Alexandre Herculano de Carvalho e Araújo, ou de Carvalho Araújo, en littérature Alexandre Herculano, naquit à Lisbonne. Après des études chez les Oratoriens, il devait entrer à l'université, mais la cécité de son père anéantit cet espoir. Il s'inscrit à l'école de commerce, s'initie à l'anglais, à l'allemand, ainsi qu'à la paléographie. À dix-huit ans, il écrit des poésies et fréquente les milieux littéraires, notamment les salons de la marquise d'Alorna, la « Staël portugaise ». Épris d'idées libérales, il est compromis dans un complot visant à mettre fin à la terreur qu'avait déclenchée la réaction absolutiste et se réfugie en Angleterre, puis en France.

Son exil est de courte durée. Il s'embarque en 1832 pour les Açores où se rassemblent les forces libérales et participe comme simple soldat au débarquement près de Porto. Son activité militaire ne l'empêche pas d'être nommé bibliothécaire au palais épiscopal, puis bibliothécaire adjoint à la bibliothèque municipale de Porto. Homme d'études, la bibliothèque devient désormais le décor de sa vie. En 1836, Herculano refuse de revenir sur le serment qu'il avait prêté à la charte constitutionnelle de 1833 ; il justifiera sa démission en 1836, dans A Voz do profeta (La Voix du prophète), pamphlet en style biblique qui annonçait le naufrage imminent de la patrie, livrée, selon lui, à la démagogie.

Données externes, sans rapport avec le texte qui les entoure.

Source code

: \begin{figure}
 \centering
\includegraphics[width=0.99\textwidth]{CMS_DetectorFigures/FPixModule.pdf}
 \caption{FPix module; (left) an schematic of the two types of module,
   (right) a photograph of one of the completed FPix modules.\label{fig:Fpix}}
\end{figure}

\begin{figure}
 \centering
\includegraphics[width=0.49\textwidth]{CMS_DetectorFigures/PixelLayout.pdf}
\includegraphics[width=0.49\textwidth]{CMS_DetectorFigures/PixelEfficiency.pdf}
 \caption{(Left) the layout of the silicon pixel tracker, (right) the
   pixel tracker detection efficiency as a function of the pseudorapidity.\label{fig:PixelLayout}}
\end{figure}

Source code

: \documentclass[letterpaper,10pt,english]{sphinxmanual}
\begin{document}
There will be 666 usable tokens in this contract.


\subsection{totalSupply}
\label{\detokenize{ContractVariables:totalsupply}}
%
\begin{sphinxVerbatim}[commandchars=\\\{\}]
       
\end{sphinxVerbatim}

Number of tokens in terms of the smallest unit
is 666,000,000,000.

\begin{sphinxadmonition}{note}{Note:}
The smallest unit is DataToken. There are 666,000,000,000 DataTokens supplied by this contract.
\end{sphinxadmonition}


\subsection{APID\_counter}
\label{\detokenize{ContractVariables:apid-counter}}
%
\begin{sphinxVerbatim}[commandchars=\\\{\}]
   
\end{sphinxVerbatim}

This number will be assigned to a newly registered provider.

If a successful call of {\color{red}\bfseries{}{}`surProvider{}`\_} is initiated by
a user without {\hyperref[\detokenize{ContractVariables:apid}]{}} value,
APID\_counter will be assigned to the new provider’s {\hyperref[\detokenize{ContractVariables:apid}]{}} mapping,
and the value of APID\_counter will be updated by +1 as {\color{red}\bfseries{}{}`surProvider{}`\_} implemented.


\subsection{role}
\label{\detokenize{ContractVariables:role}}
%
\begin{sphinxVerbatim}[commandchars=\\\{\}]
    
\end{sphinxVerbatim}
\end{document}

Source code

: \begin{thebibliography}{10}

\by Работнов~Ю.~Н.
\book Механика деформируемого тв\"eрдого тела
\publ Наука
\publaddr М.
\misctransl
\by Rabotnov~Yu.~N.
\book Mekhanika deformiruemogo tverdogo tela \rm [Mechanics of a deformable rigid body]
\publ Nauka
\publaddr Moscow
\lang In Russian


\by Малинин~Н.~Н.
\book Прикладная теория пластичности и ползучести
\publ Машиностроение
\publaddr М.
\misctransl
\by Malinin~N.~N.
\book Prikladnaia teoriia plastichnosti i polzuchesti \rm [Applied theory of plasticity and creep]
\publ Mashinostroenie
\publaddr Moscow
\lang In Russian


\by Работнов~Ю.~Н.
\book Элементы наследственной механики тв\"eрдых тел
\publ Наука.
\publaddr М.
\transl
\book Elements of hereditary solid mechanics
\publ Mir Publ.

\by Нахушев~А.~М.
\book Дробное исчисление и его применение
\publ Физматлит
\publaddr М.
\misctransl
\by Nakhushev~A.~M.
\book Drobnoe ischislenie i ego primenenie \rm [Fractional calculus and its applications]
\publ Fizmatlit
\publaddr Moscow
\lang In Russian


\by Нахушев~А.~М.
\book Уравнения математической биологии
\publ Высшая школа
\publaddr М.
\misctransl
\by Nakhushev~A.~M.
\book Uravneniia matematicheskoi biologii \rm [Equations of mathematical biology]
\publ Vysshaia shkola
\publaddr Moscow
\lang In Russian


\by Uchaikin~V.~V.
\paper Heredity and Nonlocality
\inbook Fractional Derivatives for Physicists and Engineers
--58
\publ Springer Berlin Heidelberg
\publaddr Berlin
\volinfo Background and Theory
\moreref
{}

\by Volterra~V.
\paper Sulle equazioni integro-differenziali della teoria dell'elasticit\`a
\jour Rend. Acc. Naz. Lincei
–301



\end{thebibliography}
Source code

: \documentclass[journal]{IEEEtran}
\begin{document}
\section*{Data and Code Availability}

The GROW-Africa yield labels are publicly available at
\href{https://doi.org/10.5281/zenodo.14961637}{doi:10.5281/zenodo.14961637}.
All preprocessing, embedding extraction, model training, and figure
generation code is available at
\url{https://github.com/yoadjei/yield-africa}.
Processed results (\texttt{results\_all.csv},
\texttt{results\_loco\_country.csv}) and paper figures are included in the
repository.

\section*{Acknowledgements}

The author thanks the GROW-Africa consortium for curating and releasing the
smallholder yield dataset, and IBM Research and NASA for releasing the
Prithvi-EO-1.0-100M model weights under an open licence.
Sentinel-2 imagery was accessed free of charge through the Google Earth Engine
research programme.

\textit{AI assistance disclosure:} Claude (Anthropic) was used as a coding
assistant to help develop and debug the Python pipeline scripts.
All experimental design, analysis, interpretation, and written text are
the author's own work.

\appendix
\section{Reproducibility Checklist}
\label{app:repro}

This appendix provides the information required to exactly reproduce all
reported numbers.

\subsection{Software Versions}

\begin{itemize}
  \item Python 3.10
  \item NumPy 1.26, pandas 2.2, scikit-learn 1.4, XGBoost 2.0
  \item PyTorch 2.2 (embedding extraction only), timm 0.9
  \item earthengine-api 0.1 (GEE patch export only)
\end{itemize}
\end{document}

L'année suivante, il devient rédacteur en chef de O Panorama, une des revues portugaises les plus importantes du xixe siècle. En 1838, il publie A Harpa do crente (La Harpe du croyant), que l'on considère comme le bréviaire du romantisme portugais et l'unique témoignage poétique de la grande crise provoquée par la pénétration des idées libérales au Portugal. Son activité est multiple. En 1839, il est nommé directeur de la bibliothèque de Ajuda, poste qu'il occupera pendant près de trente ans. Élu député de Porto en 1840 (il démissionne en 1841), il publie une première version de O Monge de Cister (Le Moine de Cîteaux) remaniée en 1848, introduisant au Portugal le roman historique. En 1842 paraissent Cartas sobre a história de Portugal (Lettres sur l'histoire du Portugal). Eurico o Presbítero, qui traite du célibat des prêtres, une première version de O Bobo (Le Fou) – la seconde, remaniée, paraîtra un an après la mort de l'écrivain – sont de 1843. Le premier volume de son História de Portugal, qui fait date dans l'historiographie portugaise, voit le jour en 1846, le second et le troisième volume respectivement en 1847 et 1849. Ainsi Herculano assume-t-il ce qu'il conçoit comme une magistrature morale, le devoir de rappeler à ses compatriotes les leçons que la liberté du passé a léguées à la liberté du présent.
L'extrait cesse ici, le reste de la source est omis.